BEGIN TASK DATA

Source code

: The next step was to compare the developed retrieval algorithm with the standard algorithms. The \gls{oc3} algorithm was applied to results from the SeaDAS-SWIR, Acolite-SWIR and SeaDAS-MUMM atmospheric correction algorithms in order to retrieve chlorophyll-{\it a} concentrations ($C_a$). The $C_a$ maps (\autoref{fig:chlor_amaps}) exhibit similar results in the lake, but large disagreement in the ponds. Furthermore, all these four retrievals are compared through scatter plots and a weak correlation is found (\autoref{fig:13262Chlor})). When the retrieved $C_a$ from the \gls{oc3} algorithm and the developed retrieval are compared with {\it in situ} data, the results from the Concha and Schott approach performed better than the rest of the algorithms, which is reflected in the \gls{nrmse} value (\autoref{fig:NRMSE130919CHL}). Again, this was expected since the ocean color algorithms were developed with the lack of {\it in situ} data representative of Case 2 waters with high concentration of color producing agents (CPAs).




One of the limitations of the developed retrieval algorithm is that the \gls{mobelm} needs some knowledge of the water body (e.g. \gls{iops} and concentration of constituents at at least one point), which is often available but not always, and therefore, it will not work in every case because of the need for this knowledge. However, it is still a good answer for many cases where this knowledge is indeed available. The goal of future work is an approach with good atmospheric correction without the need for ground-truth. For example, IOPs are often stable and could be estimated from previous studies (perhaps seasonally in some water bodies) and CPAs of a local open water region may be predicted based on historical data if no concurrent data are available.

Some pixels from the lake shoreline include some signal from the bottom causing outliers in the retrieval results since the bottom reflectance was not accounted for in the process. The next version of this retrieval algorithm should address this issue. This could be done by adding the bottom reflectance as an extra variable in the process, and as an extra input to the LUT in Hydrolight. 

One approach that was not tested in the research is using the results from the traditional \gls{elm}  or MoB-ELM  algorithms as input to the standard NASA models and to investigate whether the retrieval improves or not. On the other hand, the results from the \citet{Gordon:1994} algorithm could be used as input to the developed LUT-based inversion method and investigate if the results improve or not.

END TASK DATA

— EXERCISE INSTRUCTIONS —
Where a line of the data holds "algorithms", show that line.

— WRITTEN REPLY —
: The next step was to compare the developed retrieval algorithm with the standard algorithms. The \gls{oc3} algorithm was applied to results from the SeaDAS-SWIR, Acolite-SWIR and SeaDAS-MUMM atmospheric correction algorithms in order to retrieve chlorophyll-{\it a} concentrations ($C_a$). The $C_a$ maps (\autoref{fig:chlor_amaps}) exhibit similar results in the lake, but large disagreement in the ponds. Furthermore, all these four retrievals are compared through scatter plots and a weak correlation is found (\autoref{fig:13262Chlor})). When the retrieved $C_a$ from the \gls{oc3} algorithm and the developed retrieval are compared with {\it in situ} data, the results from the Concha and Schott approach performed better than the rest of the algorithms, which is reflected in the \gls{nrmse} value (\autoref{fig:NRMSE130919CHL}). Again, this was expected since the ocean color algorithms were developed with the lack of {\it in situ} data representative of Case 2 waters with high concentration of color producing agents (CPAs).
One approach that was not tested in the research is using the results from the traditional \gls{elm}  or MoB-ELM  algorithms as input to the standard NASA models and to investigate whether the retrieval improves or not. On the other hand, the results from the \citet{Gordon:1994} algorithm could be used as input to the developed LUT-based inversion method and investigate if the results improve or not.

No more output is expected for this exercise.